Dating. RIGHT??? Wow, I'm so out of practice, it's scary. I'm stumbling about in the dating world after (mumble-mumble) years of being single, and it's taking its toll, but I've actually met Someone Rather Nice, and now a whole new set of issues is cropping up, namely of when to have The Talk.
We're both pretty candid people with wicked senses of humour and he's already aware I struggle with walking, but he doesn't really know the full extent of my issues, and I'm wondering if I'm being disingenuous or whether too much information would scare him off. I'm actually sitting here laid up and trying to fight off pain after our first date which involved entirely too much walking on my part. Nowadays I'm getting assessed to rent a powerchair with Motability as walking is very much off the cards, and I've explained it to my date, who takes everything in stride in a way that makes me wonder if he's actually from the planet. Aren't people supposed to run a mile away from a crip as they're 'too much responsibility/too dependent'? At least that's been my experience.

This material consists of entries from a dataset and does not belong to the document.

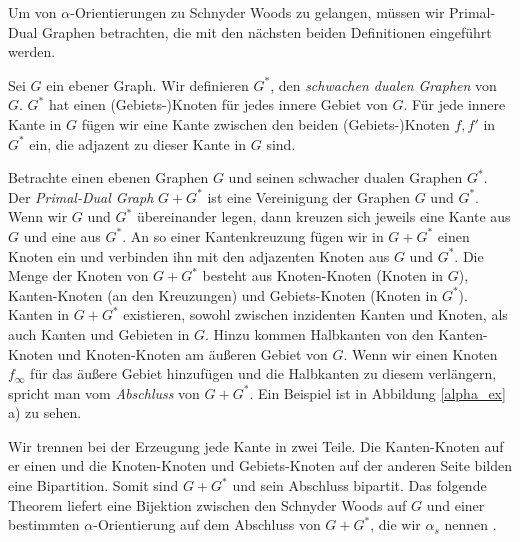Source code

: Um von $\alpha$-Orientierungen zu Schnyder Woods zu gelangen, müssen wir Primal-Dual Graphen betrachten, die mit den nächsten beiden Definitionen eingeführt werden.

\begin{definition}
Sei $G$ ein ebener Graph. Wir definieren $G^*$, den \textit{schwachen dualen Graphen} von $G$. $G^*$ hat einen (Gebiets-)Knoten für jedes innere Gebiet von $G$. Für jede innere Kante in $G$ fügen wir eine Kante zwischen den beiden (Gebiets-)Knoten $f,f'$ in $G^*$ ein, die adjazent zu dieser Kante in $G$ sind.
\end{definition}

\begin{definition}
Betrachte einen ebenen Graphen $G$ und seinen schwacher dualen Graphen $G^*$. Der \textit{Primal-Dual Graph} $G+G^*$ ist eine Vereinigung der Graphen $G$ und $G^*$. Wenn wir $G$ und $G^*$ übereinander legen, dann kreuzen sich jeweils eine Kante aus $G$ und eine aus $G^*$. An so einer Kantenkreuzung fügen wir in $G+G^*$ einen Knoten ein und verbinden ihn mit den adjazenten Knoten aus $G$ und $G^*$. Die Menge der Knoten von $G+G^*$ besteht aus Knoten-Knoten (Knoten in $G$), Kanten-Knoten (an den Kreuzungen) und Gebiets-Knoten (Knoten in $G^*$). Kanten in $G+G^*$ existieren, sowohl zwischen inzidenten Kanten und Knoten, als auch Kanten und Gebieten in $G$. Hinzu kommen Halbkanten von den Kanten-Knoten und Knoten-Knoten am äußeren Gebiet von $G$. Wenn wir einen Knoten $f_\infty$ für das äußere Gebiet hinzufügen und die Halbkanten zu diesem verlängern, spricht man vom \textit{Abschluss} von $G+G^*$. Ein Beispiel ist in Abbildung \ref{alpha_ex} a) zu sehen.

\end{definition}

Wir trennen bei der Erzeugung jede Kante in zwei Teile. Die Kanten-Knoten auf er einen und die Knoten-Knoten und Gebiets-Knoten auf der anderen Seite bilden eine Bipartition. Somit sind $G+G^*$ und sein Abschluss bipartit. Das folgende Theorem liefert eine Bijektion zwischen den Schnyder Woods auf $G$ und einer bestimmten $\alpha$-Orientierung auf dem Abschluss von $G+G^*$, die wir $\alpha_s$ nennen \cite[Propositionen 3 und 4]{felsner04}.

That he hasn't react like a deer in headlights at my having to beg off the second date for a day or two as I'm trying to recover from a wildly optimistic amount of walking is surprising, but now I'm starting to worry.
I rather like the guy and I suspect if things Go That Way (wink wink nudge nudge) I'm not entirely certain how to work The Talk into the conversation - it's not exactly sexy to have to explain that my post-coital bliss may involve a lot of pain and the need to take copious amounts of opiates. Forgive my bluntness, but how exactly am I going to strip down and be ever so blasé about the presence of my continence pads? (yeah, sorry, but you see the dilemma here). What if the bed is one of those bachelor-beds that sags in the middle with springs that hits every single pressure point in my body? Or how about the fact I really kind of need to kick people out of my bed so I can sleep on my own because of the night sweats, painsomnia, or sometimes just waking up in so much pain all I can do is cry until it eases up?
Wow, I remember when this used to be so easy, but back when the dinosaurs roamed the earth (approximately the last time I had a relationship, I think), I wasn't this ill. Now I have no idea what to say or do or how to approach things. I don't want to dwell on my illness, but it's kind of the elephant in the room. And, let's face it, I may be ill, but I also sort of want a shag sometime before I'm 80.